Langley City Councilwoman Fran Abel said Wednesday she will not run to retain her seat on the city council in November.

The announcement was unexpected. Abel declined to tell the Record when asked on Monday if she had planned to seek election to the post in November, but said then she would make a decision before candidates must file for election in early June.

In a blog post on Wednesday on LangleyElecteds.org, Abel said she found her short tenure on the council gratifying, but encouraged others to run to for the seat.

“I have found my city council experience to be many things — educational, demanding, challenging, frustrating, rewarding, discouraging, enlightening, worthwhile and stimulating,” Abel wrote. “I have made many new friends. Working with my fellow council members, city staff and the mayor has been a pleasure. I will always be grateful for having the opportunity to serve my town as a council member.”
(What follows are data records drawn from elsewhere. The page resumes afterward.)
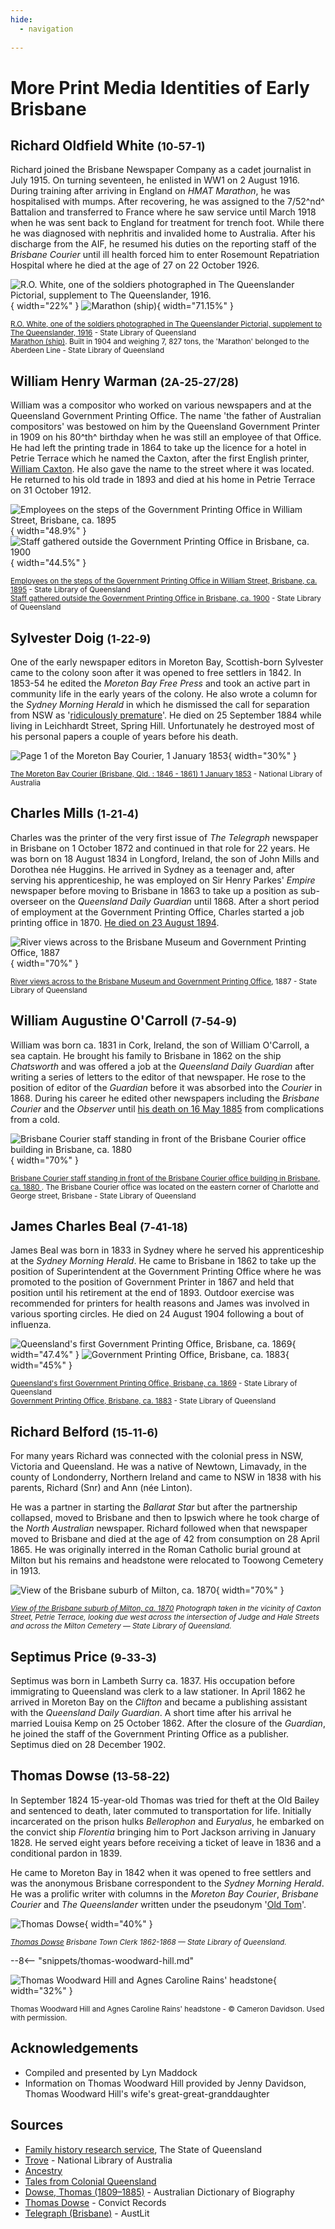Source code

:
 ```yaml
---
hide:
  - navigation
  
---
```


# More Print Media Identities of Early Brisbane  


## Richard Oldfield White <small>(10‑57‑1)</small>

Richard joined the Brisbane Newspaper Company as a cadet journalist in July 1915. On turning seventeen, he enlisted in WW1 on 2 August 1916. During training after arriving in England on *HMAT Marathon*, he was hospitalised with mumps. After recovering, he was assigned to the 7/52^nd^ Battalion and transferred to France where he saw service until March 1918 when he was sent back to England for treatment for trench foot. While there he was diagnosed with nephritis and invalided home to Australia. After his discharge from the AIF, he resumed his duties on the reporting staff of the *Brisbane Courier* until ill health forced him to enter Rosemount Repatriation Hospital where he died at the age of 27 on 22 October 1926.

![R.O. White, one of the soldiers photographed in The Queenslander Pictorial, supplement to The Queenslander, 1916.](../assets/richard-oldfield-white.jpg){ width="22%" }  ![Marathon (ship)](../assets/marathon-ship.jpg){ width="71.15%" }

<small>[R.O. White, one of the soldiers photographed in The Queenslander Pictorial, supplement to The Queenslander, 1916](http://onesearch.slq.qld.gov.au/permalink/f/1upgmng/slq_digitool1001932) - State Library of Queensland</small> <br>
<small>[Marathon (ship)](http://onesearch.slq.qld.gov.au/permalink/f/1upgmng/slq_alma21218385960002061). Built in 1904 and weighing 7, 827 tons, the 'Marathon' belonged to the Aberdeen Line - State Library of Queensland</small>


## William Henry Warman <small>(2A‑25‑27/28)</small>

William was a compositor who worked on various newspapers and at the Queensland Government Printing Office. The name 'the father of Australian compositors' was bestowed on him by the Queensland Government Printer in 1909 on his 80^th^ birthday when he was still an employee of that Office. He had left the printing trade in 1864 to take up the licence for a hotel in Petrie Terrace which he named the Caxton, after the first English printer, [William Caxton](https://en.wikipedia.org/wiki/William_Caxton). He also gave the name to the street where it was located. He returned to his old trade in 1893 and died at his home in Petrie Terrace on 31 October 1912.

![Employees on the steps of the Government Printing Office in William Street, Brisbane, ca. 1895](../assets/queensland-government-printing-office-employees-1895.jpg){ width="48.9%" }  ![Staff gathered outside the Government Printing Office in Brisbane, ca. 1900](../assets/queensland-government-printing-office-employees-1900.jpg){ width="44.5%" }

<small>[Employees on the steps of the Government Printing Office in William Street, Brisbane, ca. 1895](http://onesearch.slq.qld.gov.au/permalink/f/1upgmng/slq_alma21218936910002061) - State Library of Queensland</small> <br>
<small>[Staff gathered outside the Government Printing Office in Brisbane, ca. 1900](http://onesearch.slq.qld.gov.au/permalink/f/1oppkg1/slq_alma21218936760002061) - State Library of Queensland</small> 



## Sylvester Doig <small>(1‑22‑9)</small>

One of the early newspaper editors in Moreton Bay, Scottish-born Sylvester came to the colony soon after it was opened to free settlers in 1842. In 1853-54 he edited the *Moreton Bay Free Press* and took an active part in community life in the early years of the colony. He also wrote a column for the *Sydney Morning Herald* in which he dismissed the call for separation from NSW as '[ridiculously premature](https://trove.nla.gov.au/newspaper/article/12952567?searchTerm=%22ridiculously%20premature%22)'. He died on 25 September 1884 while living in Leichhardt Street, Spring Hill. Unfortunately he destroyed most of his personal papers a couple of years before his death.

![Page 1 of the Moreton Bay Courier, 1 January 1853](../assets/moreton-bay-courier-1853.png){ width="30%" }

<small>[The Moreton Bay Courier (Brisbane, Qld. : 1846 - 1861) 1 January 1853](http://nla.gov.au/nla.news-page542214) - National Library of Australia</small>

## Charles Mills <small>(1‑21‑4)</small>

Charles was the printer of the very first issue of *The Telegraph* newspaper in Brisbane on 1 October 1872 and continued in that role for 22 years. He was born on 18 August 1834 in Longford, Ireland, the son of John Mills and Dorothea née Huggins. He arrived in Sydney as a teenager and, after serving his apprenticeship, he was employed on Sir Henry Parkes' *Empire* newspaper before moving to Brisbane in 1863 to take up a position as sub-overseer on the *Queensland Daily Guardian* until 1868. After a short period of employment at the Government Printing Office, Charles started a job printing office in 1870. [He died on 23 August 1894](https://trove.nla.gov.au/newspaper/article/20719727).

![River views across to the Brisbane Museum and Government Printing Office, 1887](../assets/queensland-government-printing-office-1887.jpg){ width="70%" }

<small>[River views across to the Brisbane Museum and Government Printing Office](http://onesearch.slq.qld.gov.au/permalink/f/1upgmng/slq_alma21272136670002061), 1887 - State Library of Queensland</small>

## William Augustine O'Carroll <small>(7‑54‑9)</small>

William was born ca. 1831 in Cork, Ireland, the son of William O'Carroll, a sea captain. He brought his family to Brisbane in 1862 on the ship *Chatsworth* and was offered a job at the *Queensland Daily Guardian* after writing a series of letters to the editor of that newspaper. He rose to the position of editor of the *Guardian* before it was absorbed into the *Courier* in 1868. During his career he edited other newspapers including the *Brisbane Courier* and the *Observer* until [his death on 16 May 1885](https://trove.nla.gov.au/newspaper/article/83676398) from complications from a cold.

![Brisbane Courier staff standing in front of the Brisbane Courier office building in Brisbane, ca. 1880
](../assets/brisbane-courier-staff-1880.jpg){ width="70%" }

<small>[Brisbane Courier staff standing in front of the Brisbane Courier office building in Brisbane, ca. 1880
](http://onesearch.slq.qld.gov.au/permalink/f/1upgmng/slq_alma21270221690002061). The Brisbane Courier office was located on the eastern corner of Charlotte and George street, Brisbane - State Library of Queensland</small>

## James Charles Beal <small>(7‑41‑18)</small>

James Beal was born in 1833 in Sydney where he served his apprenticeship at the *Sydney Morning Herald*. He came to Brisbane in 1862 to take up the position of Superintendent at the Government Printing Office where he was promoted to the position of Government Printer in 1867 and held that position until his retirement at the end of 1893. Outdoor exercise was recommended for printers for health reasons and James was involved in various sporting circles. He died on 24 August 1904 following a bout of influenza.

![Queensland's first Government Printing Office, Brisbane, ca. 1869](../assets/queensland-government-printing-office-1869.jpg){ width="47.4%" }
![Government Printing Office, Brisbane, ca. 1883](../assets/queensland-government-printing-office-sketch-1883.jpg){ width="45%" }

<small>[Queensland's first Government Printing Office, Brisbane, ca. 1869](http://onesearch.slq.qld.gov.au/permalink/f/1upgmng/slq_alma21218169560002061) - State Library of Queensland</small> <br>
<small>[Government Printing Office, Brisbane, ca. 1883](http://onesearch.slq.qld.gov.au/permalink/f/1upgmng/slq_alma21271316800002061) - State Library of Queensland</small>

## Richard Belford <small>(15‑11‑6)</small>

For many years Richard was connected with the colonial press in NSW, Victoria and Queensland. He was a native of Newtown, Limavady, in the county of Londonderry, Northern Ireland and came to NSW in 1838 with his parents, Richard (Snr) and Ann (née Linton). 

He was a partner in starting the *Ballarat Star* but after the partnership collapsed, moved to Brisbane and then to Ipswich where he took charge of the *North Australian* newspaper. Richard followed when that newspaper moved to Brisbane and died at the age of 42 from consumption on 28 April 1865. He was originally interred in the Roman Catholic burial ground at Milton but his remains and headstone were relocated to Toowong Cemetery in 1913.

![View of the Brisbane suburb of Milton, ca. 1870](../assets/milton-cemetery-1870.jpg){ width="70%" }

*<small>[View of the Brisbane suburb of Milton, ca. 1870](http://onesearch.slq.qld.gov.au/permalink/f/1upgmng/slq_alma21219311070002061) Photograph taken in the vicinity of Caxton Street, Petrie Terrace, looking due west across the intersection of Judge and Hale Streets and across the Milton Cemetery — State Library of Queensland.</small>*

## Septimus Price <small>(9‑33‑3)</small>

Septimus was born in Lambeth Surry ca. 1837. His occupation before immigrating to Queensland was clerk to a law stationer. In April 1862 he arrived in Moreton Bay on the *Clifton* and became a publishing assistant with the *Queensland Daily Guardian*. A short time after his arrival he married Louisa Kemp on 25 October 1862. After the closure of the *Guardian*, he joined the staff of the Government Printing Office as a publisher. Septimus died on 28 December 1902. 

## Thomas Dowse <small>(13‑58‑22)</small>

In September 1824 15-year-old Thomas was tried for theft at the Old Bailey and sentenced to death, later commuted to transportation for life. Initially incarcerated on the prison hulks *Bellerophon* and *Euryalus*, he embarked on the convict ship *Florentia* bringing him to Port Jackson arriving in January 1828. He served eight years before receiving a ticket of leave in 1836 and a conditional pardon in 1839. 

He came to Moreton Bay in 1842 when it was opened to free settlers and was the anonymous Brisbane correspondent to the *Sydney Morning Herald*. He was a prolific writer with columns in the *Moreton Bay Courier*, *Brisbane Courier* and *The Queenslander* written under the pseudonym '[Old Tom](https://trove.nla.gov.au/search/category/newspapers?keyword=%22Old%20Tom%22%20%22OLD%20TIMES.%20THE%20SETTLEMENT%22&l-state=Queensland&l-title=42&l-decade=186&l-year=1869&sortBy=dateAsc&startPos=0)'.

![Thomas Dowse](../assets/thomas-dowse.jpg){ width="40%" }

*<small>[Thomas Dowse](http://onesearch.slq.qld.gov.au/permalink/f/1upgmng/slq_alma21218687340002061) Brisbane Town Clerk 1862-1868 — State Library of Queensland.</small>*


--8<-- "snippets/thomas-woodward-hill.md"

![Thomas Woodward Hill and Agnes Caroline Rains' headstone](../assets/thomas-woodward-hill-headstone.jpg){ width="32%" }

<small>Thomas Woodward Hill and Agnes Caroline Rains' headstone - © Cameron Davidson. Used with permission.</small>


## Acknowledgements

- Compiled and presented by Lyn Maddock
- Information on Thomas Woodward Hill provided by Jenny Davidson, Thomas Woodward Hill's wife's great-great-granddaughter


## Sources

- [Family history research service](https://www.familyhistory.bdm.qld.gov.au), The State of Queensland 
- [Trove](https://trove.nla.gov.au) - National Library of Australia 
- [Ancestry](https://www.ancestry.com.au)
- [Tales from Colonial Queensland](https://talesfromcolonialqueensland.blogspot.com)
- [Dowse, Thomas (1809–1885)](https://adb.anu.edu.au/biography/dowse-thomas-3440) - Australian Dictionary of Biography
- [Thomas Dowse](https://convictrecords.com.au/convicts/dowse/thomas/89523) - Convict Records
- [Telegraph (Brisbane)](https://www.austlit.edu.au/austlit/page/9547711) - AustLit

<!-- fix margins 
<div class="noprint" markdown="1">
## Brochure

**[Download this walk](../assets/guides/more-printers.pdf)** - designed to be printed and folded in half to make an A5 brochure.

</div>

-->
“With the economic and environmental changes our country faces, Langley’s future rests with the wise and thoughtful leadership of citizens willing to step forward to meet those challenges,” she added.

Abel, a one-time candidate for the Island County board of commissioners, was appointed to the city council in May 2010 to fill the Position 3 seat vacated by the resignation of Jim Recupero.

Two other seats on the council — those held by Councilman Bob Waterman and Councilman Hal Seligson — will also be on the ballot, as well as the mayor’s position.

Mayor Paul Samuelson has recently declined to say if he will seek a second term.

Likewise, Waterman said he wasn’t yet sure of his future plans.

“I honestly have not yet made a decision,” Waterman said.

Abel said she would run again, if only she were younger.

“If I were 60 or even 65, I would have run again,” she said Thursday.

“It is a very huge commitment, and as I go into the later years of my life, I want to be doing my life,” Abel explained. “I just turned 70. And if I run for office, it’s another four-year commitment.”

“I’ve got about 20 to 30 years of life left ... God willing and the creek don’t rise,” she added. “I want to camp and I want to bike and I want to garden and I want to be with my family and my friends.”

Seligson said Thursday he would seek to retain his seat on the council.

“I enjoy what I’m doing. I think I’m on the road to making a difference,” he said.

“I welcome somebody to run against me,” Seligson added.

“It opens it up for a discussion of differences of opinion and the creation of new ideas. People should have a choice,” he said.